インタビュー 【トップインタビュー】デジタル技術で行政の質向上へ=後藤正洋・北海道当別町長 2022/04/19 08:30

後藤正洋・北海道当別町長

 札幌市に隣接し、今年3月にJR新駅「ロイズタウン駅」が開業した北海道当別町。2021年7月の町長選で初当選した後藤正洋町長(ごとう・まさひろ=67)は、デジタル技術を活用した行政サービスの質向上を町政運営の柱に据える。「時間と場所を選ばず、サービスを受けられるようにしたい」と目標を掲げ、民間企業と連携した取り組みを加速させる。

 デジタル技術の重要性を意識したのは、前職の町議時代。新型コロナウイルスの感染拡大で、高齢者を中心に人と人との交流が減る中、「失われつつある絆をデジタル技術で補うことはできないか」と考えたのが発端だ。

 22年度を「デジタル元年」と位置付け、本格始動させた。住民票の取得をはじめ身近な行政手続きから順次オンライン化を進めるとともに、4月からは生活情報を無料通信アプリ「LINE」で発信。町内を走るバスの運行情報が確認できるアプリを認定こども園の送迎バスに活用する計画で、「冬に屋外で子どもを待つのは大変。待ち時間を短縮したい」と住民目線で施策を展開する。

 デジタル弱者への対応も忘れない。携帯電話会社の店員を講師に招き、高齢者対象のスマートフォン講習を5月から実施。初級~上級の3段階を設定して年間24回開催する予定で、「デジタル活用で誰1人取り残さない」機会をつくる。
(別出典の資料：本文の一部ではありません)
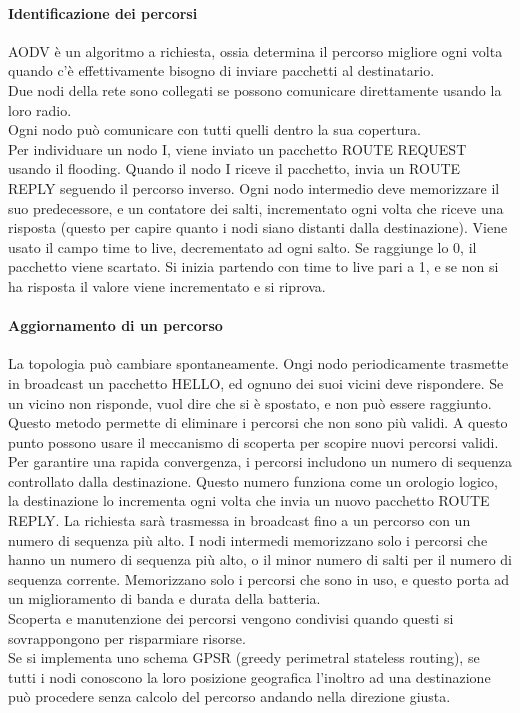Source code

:\documentclass{article}
\begin{document}
\paragraph{Identificazione dei percorsi}
AODV è un algoritmo a richiesta, ossia determina il percorso migliore ogni volta quando c'è effettivamente bisogno di inviare pacchetti al destinatario.\\
Due nodi della rete sono collegati se possono comunicare direttamente usando la loro radio.\\
Ogni nodo può comunicare con tutti quelli dentro la sua copertura.\\
Per individuare un nodo I, viene inviato un pacchetto ROUTE REQUEST usando il flooding. Quando il nodo I riceve il pacchetto, invia un ROUTE REPLY seguendo il percorso inverso. Ogni nodo intermedio deve memorizzare il suo predecessore, e un contatore dei salti, incrementato ogni volta che riceve una risposta (questo per capire quanto i nodi siano distanti dalla destinazione). Viene usato il campo time to live, decrementato ad ogni salto. Se raggiunge lo 0, il pacchetto viene scartato. Si inizia partendo con time to live pari a 1, e se non si ha risposta il valore viene incrementato e si riprova.
\paragraph{Aggiornamento di un percorso}
La topologia può cambiare spontaneamente. Ongi nodo periodicamente trasmette in broadcast un pacchetto HELLO, ed ognuno dei suoi vicini deve rispondere. Se un vicino non risponde, vuol dire che si è spostato, e non può essere raggiunto. Questo metodo permette di eliminare i percorsi che non sono più validi. A questo punto possono usare il meccanismo di scoperta per scopire nuovi percorsi validi. \\
Per garantire una rapida convergenza, i percorsi includono un numero di sequenza controllato dalla destinazione. Questo numero funziona come un orologio logico, la destinazione lo incrementa ogni volta che invia un nuovo pacchetto ROUTE REPLY. La richiesta sarà trasmessa in broadcast fino a un percorso con un numero di sequenza più alto. I nodi intermedi memorizzano solo i percorsi che hanno un numero di sequenza più alto, o il minor numero di salti per il numero di sequenza corrente. Memorizzano solo i percorsi che sono in uso, e questo porta ad un miglioramento di banda e durata della batteria.\\
Scoperta e manutenzione dei percorsi vengono condivisi quando questi si sovrappongono per risparmiare risorse.\\
Se si implementa uno schema GPSR (greedy perimetral stateless routing), se tutti i nodi conoscono la loro posizione geografica l'inoltro ad una destinazione può procedere senza calcolo del percorso andando nella direzione giusta. 
\end{document}
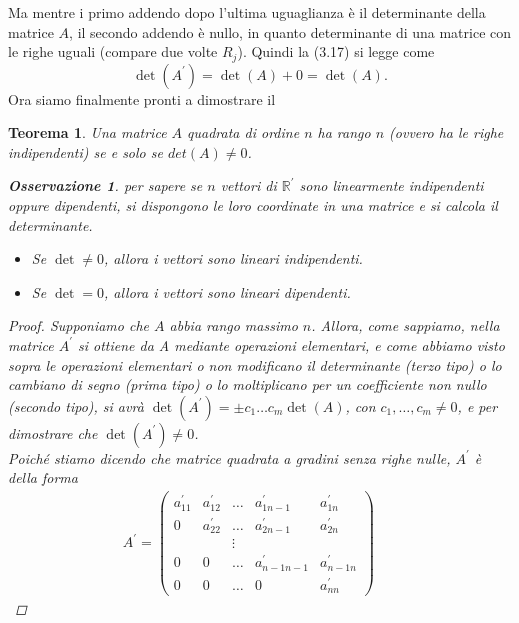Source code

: \documentclass{book}
\newtheorem{teorema}{Teorema}
\newtheorem{osservazione}{Osservazione}
\begin{document}
Ma mentre i primo addendo dopo l'ultima uguaglianza è il determinante della matrice $A$, il
secondo addendo è nullo, in quanto determinante di una matrice con le righe uguali (compare
due volte $R_j$). Quindi la (3.17) si legge come
\begin{equation*}
  \det(A^\prime)=\det(A)+0=\det(A).
\end{equation*}
Ora siamo finalmente pronti a dimostrare il
\begin{teorema}
  Una matrice $A$ quadrata di ordine $n$ ha rango $n$ (ovvero ha le righe indipendenti) se e
  solo se $det (A)\neq 0$.
  \begin{osservazione}
    per sapere se $n$ vettori di $\mathds{R}^\prime$ sono linearmente indipendenti oppure
    dipendenti, si dispongono le loro coordinate in una matrice e si calcola il determinante.
    \begin{itemize}
    \item Se $\det \neq 0$, allora i vettori sono lineari indipendenti.
    \item Se $\det = 0$, allora i vettori sono lineari dipendenti.
    \end{itemize}
  \end{osservazione}
  \begin{proof}
    Supponiamo che $A$ abbia rango massimo $n$. Allora, come sappiamo, nella matrice $A^\prime$ si
    ottiene da A mediante operazioni elementari, e come abbiamo visto sopra le operazioni
    elementari o non modificano il determinante ({\it terzo tipo}) o lo cambiano di segno (prima
    tipo) o lo moltiplicano per un coefficiente non nullo (secondo tipo), si avrà
    $\det(A^\prime)=\pm c_1\dots c_m\det (A)$, con $c_1,\dots,c_m\neq 0$, e per dimostrare che
    $\det(A^\prime)\neq 0$.\\
    Poiché stiamo dicendo che matrice quadrata a gradini senza righe nulle, $A^\prime$ è della
    forma
    \begin{eqnarray*}
      A^\prime=\begin{pmatrix}
                 a^\prime_{11} & a^\prime_{12} & \dots &a^\prime_{1n-1}& a^\prime_{1n}\\
                 0           & a^\prime_{22} & \dots &a^\prime_{2n-1}& a^\prime_{2n}\\
                               && \vdots\\
                 0 & 0 & \dots &a^\prime_{n-1n-1}& a^\prime_{n-1n}\\
                 0 & 0 & \dots & 0 & a^\prime_{nn}
               \end{pmatrix} & \begin{matrix}

\end{matrix}
\end{eqnarray*}
\end{proof}
\end{teorema}
\end{document}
 デジタル技術の導入は「自治体だけでは無理。企業と手をつなぐことが大事」と21年11月、NTT東日本とデジタル田園都市の実現に向けたパートナー協定を締結。高齢者のスマホ教室や災害時のデジタル活用などで協力を得る。

 デジタル化とともに着目するのが、再生可能エネルギーだ。「企業のノウハウを取り入れ、導入を加速させる」と、昨秋以降に三井物産、三菱商事と連携協定を締結。木質バイオマスや小水力発電の導入を進める。連携先の構想はさらに広がり、「医師不足にあえぐ地方のモデルになりたい」と、医療分野でのデジタル活用にも関心を示す。
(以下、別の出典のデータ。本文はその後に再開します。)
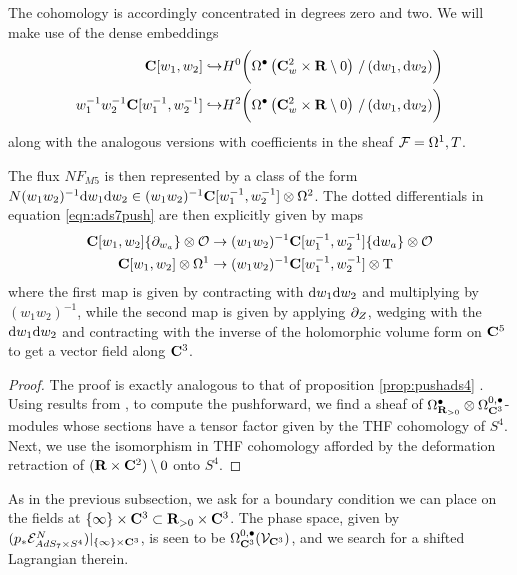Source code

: \documentclass[../main.tex]{subfiles}
\begin{document}
The cohomology is accordingly concentrated in degrees zero and two. We will make use of the dense embeddings
\begin{align*}
\mathbf{C}[w_1,w_2] \hookrightarrow & H^0 \bigg( \Omega^\bullet\left(\mathbf{C}^2_w \times \mathbf{R} \setminus 0 \right) \, / \, (\mathrm{d} w_1, \mathrm{d} w_2) \bigg) \\
w_{1}^{-1} w_2^{-1} \mathbf{C}[w_1^{-1},w_2^{-1}] \hookrightarrow & H^2 \bigg( \Omega^\bullet\left(\mathbf{C}^2_w \times \mathbf{R} \setminus 0 \right) \, / \, (\mathrm{d} w_1, \mathrm{d} w_2) \bigg)
\end{align*}
along with the analogous versions with coefficients in the sheaf $\mathcal{F} = \Omega^1, T$. 

The flux $NF_{M5}$ is then represented by a class of the form $N(w_1w_2)^{-1} \mathrm{d} w_1 \mathrm{d} w_2 \in (w_1w_2)^{-1} \mathbf{C}[w_1^{-1}, w_2^{-1}]\otimes \Omega^2$. The dotted differentials in equation \ref{eqn:ads7push} are then explicitly given by maps 
\begin{align*}
\mathbf{C}[w_1,w_2]\{\partial_{w_a}\} \otimes \mathcal{O} &\to (w_1w_2)^{-1}\mathbf{C}[w_1^{-1}, w_2^{-1}] \{\mathrm{d} w_a\}\otimes \mathcal{O} \\
\mathbf{C} [w_1, w_2] \otimes \Omega^1 &\to (w_1w_2)^{-1}\mathbf{C}[w_1^{-1}, w_2^{-1}] \otimes {\mathrm{T}}  
\end{align*}
where the first map is given by contracting with $\mathrm{d} w_1 \mathrm{d} w_2$ and multiplying by $(w_1w_2)^{-1}$, while the second map is given by applying $\partial_Z$, wedging with the $\mathrm{d} w_1 \mathrm{d} w_2$ and contracting with the inverse of the holomorphic volume form on $\mathbf{C}^5$ to get a vector field along $\mathbf{C}^3$. 

\begin{proof}
The proof is exactly analogous to that of proposition \ref{prop:pushads4} . Using results from \cite[Sec. 4.2]{KormanThesis}, \cite{KamberTondeur}  to compute the pushforward, we find a sheaf of $\Omega^\bullet_{\mathbf{R}_{>0}}\otimes \Omega^{0,\bullet}_{\mathbf{C}^3}$-modules whose sections have a tensor factor given by the THF cohomology of $S^4$. Next, we use the isomorphism in THF cohomology afforded by the deformation retraction of $(\mathbf{R}\times \mathbf{C}^2)\setminus 0$ onto $S^4$. 
\end{proof}

\parsec{}

As in the previous subsection, we ask for a boundary condition we can place on the fields at $\{\infty\}\times \mathbf{C}^3\subset \mathbf{R}_{>0}\times \mathbf{C}^3$. The phase space, given by $(p_* \mathcal{E}^N_{AdS_7\times S^4})|_{\{\infty\} \times \mathbf{C}^3}$, is seen to be $\Omega^{0,\bullet}_{\mathbf{C}^3} (\mathcal{V}_{\mathbf{C}^3} )$, and we search for a shifted Lagrangian therein. 
\end{document}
 地方の過疎化が進む中、今春の新駅開業や義務教育学校開校を機に、「若い人に振り返ってもらえる政策を打つ」と語る。教育分野や子育て支援はもちろん、病院やプログラミング塾の誘致にも取り組む方針。今年から新築住宅購入で最大100万円の支援金も用意し、「より具体的な魅力をまいていく」ことで町の存在をアピールする。

 〔横顔〕地元神社の家に生まれ、大学卒業後は禰宜(ねぎ)、宮司を務めた。町議を経て、新人同士の一騎打ちの町長選で勝利。就任後は「調べものもあり、家に居ても落ち着かない」と休日出勤も。町内に住む孫との触れ合いが楽しみという。

 〔町の自慢〕北欧風の街並みを漂わせる住宅街「スウェーデンヒルズ」。4月開校の義務教育学校「とうべつ学園」の校舎は、開放感ある吹き抜け空間を設け、自然光をふんだんに取り込む。